Schiller konnte sich die griechische Dichtung nur durch Übersetzungen vermitteln, als er 1788 während seines Sommeraufenthalts bei und in Rudolstadt die „Iphigenie in Aulis" von Euripides und Szenen aus den „Phönizierinnen" desselben Dichters in sein geliebtes Deutsch übertrug, musste er sich den Urtext durch lateinische, französische und deutsche Übersetzungen verständlich machen. Für den Dialog benutzte er den fünffüßigen Jambus und für die Chöre gereimte Strophen. Einen dieser Chöre gestand ein so zuständiger Kritiker wie Wilhelm v. Humboldt immer mit großem Vergnügen zu lesen; es war „Die Hochzeit der Thetis":


Wo die Becher des Nektars erklangen,

Auf des Pelion wolkichtem Kranz,

Kamen die zierlich Gelockten und schwangen

Goldene Sohlen im flüchtigen Tanz.

Mit dem melodischen Jubel der Lieder

Feierten sie der Verbundenen Glück;

Der Berg der Centauren hallte sie wider,

Pelions Wald gab sie schmetternd zurück.


Es sei nicht bloß eine Übertragung in eine andere Sprache, sondern in eine andere Gattung von Dichtung, urteilte Humboldt; der antike Geist blicke wie ein Schatten durch das ihm geliehene Gewand, aber in jeder Strophe seien einige Züge des Originals so bedeutsam herausgehoben und so rein hingestellt, dass man dennoch vom Anfange bis zum Ende beim Antiken festgehalten werde.
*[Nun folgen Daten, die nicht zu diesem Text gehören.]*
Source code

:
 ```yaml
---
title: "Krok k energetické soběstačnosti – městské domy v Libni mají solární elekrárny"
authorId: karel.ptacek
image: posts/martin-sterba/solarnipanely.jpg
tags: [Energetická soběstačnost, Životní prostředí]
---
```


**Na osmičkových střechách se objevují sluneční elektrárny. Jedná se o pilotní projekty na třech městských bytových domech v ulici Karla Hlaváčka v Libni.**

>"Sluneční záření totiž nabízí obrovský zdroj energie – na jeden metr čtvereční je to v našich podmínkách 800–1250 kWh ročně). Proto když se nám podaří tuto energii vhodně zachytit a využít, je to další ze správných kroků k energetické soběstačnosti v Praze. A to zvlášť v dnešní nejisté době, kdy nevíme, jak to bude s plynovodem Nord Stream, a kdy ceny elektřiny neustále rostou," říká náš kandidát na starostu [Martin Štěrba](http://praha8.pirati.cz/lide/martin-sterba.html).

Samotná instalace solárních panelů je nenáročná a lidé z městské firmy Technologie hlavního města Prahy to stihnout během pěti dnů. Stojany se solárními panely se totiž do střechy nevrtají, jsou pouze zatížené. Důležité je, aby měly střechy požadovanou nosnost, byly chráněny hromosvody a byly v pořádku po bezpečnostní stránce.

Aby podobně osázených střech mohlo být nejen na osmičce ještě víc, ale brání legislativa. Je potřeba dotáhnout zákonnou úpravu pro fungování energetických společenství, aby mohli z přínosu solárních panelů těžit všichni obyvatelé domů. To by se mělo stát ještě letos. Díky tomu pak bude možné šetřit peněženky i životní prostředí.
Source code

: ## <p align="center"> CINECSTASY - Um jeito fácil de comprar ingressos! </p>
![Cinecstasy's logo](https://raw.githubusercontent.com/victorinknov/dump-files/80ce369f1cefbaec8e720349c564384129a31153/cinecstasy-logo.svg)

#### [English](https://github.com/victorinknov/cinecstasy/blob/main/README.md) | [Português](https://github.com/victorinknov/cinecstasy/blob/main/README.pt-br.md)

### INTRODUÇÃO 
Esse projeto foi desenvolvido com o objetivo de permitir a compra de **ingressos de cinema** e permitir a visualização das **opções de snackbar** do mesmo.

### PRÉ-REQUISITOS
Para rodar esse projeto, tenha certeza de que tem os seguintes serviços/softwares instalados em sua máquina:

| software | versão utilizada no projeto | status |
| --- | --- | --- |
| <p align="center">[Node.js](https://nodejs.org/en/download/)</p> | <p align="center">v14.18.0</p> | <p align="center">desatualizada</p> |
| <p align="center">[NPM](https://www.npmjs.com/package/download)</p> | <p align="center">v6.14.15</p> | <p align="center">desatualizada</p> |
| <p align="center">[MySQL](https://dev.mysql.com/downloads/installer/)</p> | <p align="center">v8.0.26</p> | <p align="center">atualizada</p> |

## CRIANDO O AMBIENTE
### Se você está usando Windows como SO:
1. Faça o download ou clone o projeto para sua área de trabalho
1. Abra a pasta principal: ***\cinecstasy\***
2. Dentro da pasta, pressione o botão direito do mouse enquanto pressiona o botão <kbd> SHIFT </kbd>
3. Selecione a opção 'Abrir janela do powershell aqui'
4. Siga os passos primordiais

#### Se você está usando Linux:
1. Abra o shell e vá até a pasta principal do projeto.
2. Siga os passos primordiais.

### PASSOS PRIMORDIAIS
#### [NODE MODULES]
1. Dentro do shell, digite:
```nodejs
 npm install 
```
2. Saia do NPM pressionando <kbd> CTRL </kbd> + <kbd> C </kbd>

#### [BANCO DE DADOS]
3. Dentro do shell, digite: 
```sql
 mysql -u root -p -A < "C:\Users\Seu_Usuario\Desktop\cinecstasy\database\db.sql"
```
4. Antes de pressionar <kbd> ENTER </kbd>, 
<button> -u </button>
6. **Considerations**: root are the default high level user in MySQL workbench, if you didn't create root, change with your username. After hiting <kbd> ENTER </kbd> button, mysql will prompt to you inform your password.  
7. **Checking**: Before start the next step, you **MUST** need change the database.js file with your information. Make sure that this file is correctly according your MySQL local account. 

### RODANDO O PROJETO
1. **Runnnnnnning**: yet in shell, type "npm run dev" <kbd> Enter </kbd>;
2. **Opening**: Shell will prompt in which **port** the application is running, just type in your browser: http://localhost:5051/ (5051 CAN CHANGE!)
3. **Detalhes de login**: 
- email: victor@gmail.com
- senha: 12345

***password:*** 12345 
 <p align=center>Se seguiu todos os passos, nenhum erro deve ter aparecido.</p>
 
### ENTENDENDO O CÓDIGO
Höher noch stehen die beiden großen Gedichte, die Schiller im Jahre 1788 aus dem Studium der Antike schöpfte, „Die Götter Griechenlands" und „Die Künstler". Das erste erschien im Märzheft des „Deutschen Merkur" und erregte allgemeines Aufsehen, in seiner scharfen Polemik gegen die „entgötterte Natur" der christlichen Religion, in seiner sehnsüchtigen Schilderung der griechischen Götterwelt:


Ja, sie kehrten heim, und alles Schöne,

Alles Hohe nahmen sie mit fort,

Alle Farben, alle Lebenstöne,

Und uns blieb nur das entseelte Wort.

Aus der Zeitflut weggerissen, schweben

Sie gerettet auf des Pindus Höhn;

Was unsterblich im Gesang soll leben,

Muss im Leben untergehn.


Dennoch hatten diejenigen Kritiker recht, die, wie Graf Stolberg, den Lebenskern des Gedichts in der Absage des Dichters an den Glauben seiner Jugend erblickten und ihn deshalb heftig befehdeten, nicht aber in dem Preise der griechischen Götter, der schon mit seinem allzu reichlichen Aufgebot ihrer zahllosen Namen mehr den Eindruck des Erdachten als Erlebten macht. Die Angriffe auf das Gedicht regten dann die Frage nach der „Freiheit des Dichters bei der Wahl seiner Stoffe" an, die Körner unter diesem Titel in einem prosaischen Aufsatze behandelte, während Schiller in einem zweiten Gedichte, den „Künstlern", die im November 1788 zuerst entstanden und nach vielfältigen Umarbeitungen im nächsten Frühjahr veröffentlicht wurden, abermals mit den Anschauungen seiner Jugend brach und der Kunst den herrschenden Platz unter allen geistigen Mächten anwies, auch über Moral und Religion. Die Schönheit ist nur eine Hülle der Wahrheit, und die letzte höchste Wahrheit vermag der sterbliche Mensch allein unter dem Bilde der Schönheit zu erfassen:


Nur durch das Morgentor des Schönen

Drangst du in der Erkenntnis Land.

An höhern Glanz sich zu gewöhnen,

Übt sich am Reize der Verstand.


Die vollendete Wahrheit, die furchtbar herrliche Urania, die auf ihrem Sonnenthrone nur von reineren Dämonen angeschaut wird, legt den Menschen zuliebe ihre Feuerkrone ab und erscheint als Schönheit:


Der Anmut Gürtel umgewunden,

Wird sie zum Kind, dass Kinder sie verstehn,

Was wir als Schönheit hier empfunden,

Wird einst als Wahrheit uns entgegengehn.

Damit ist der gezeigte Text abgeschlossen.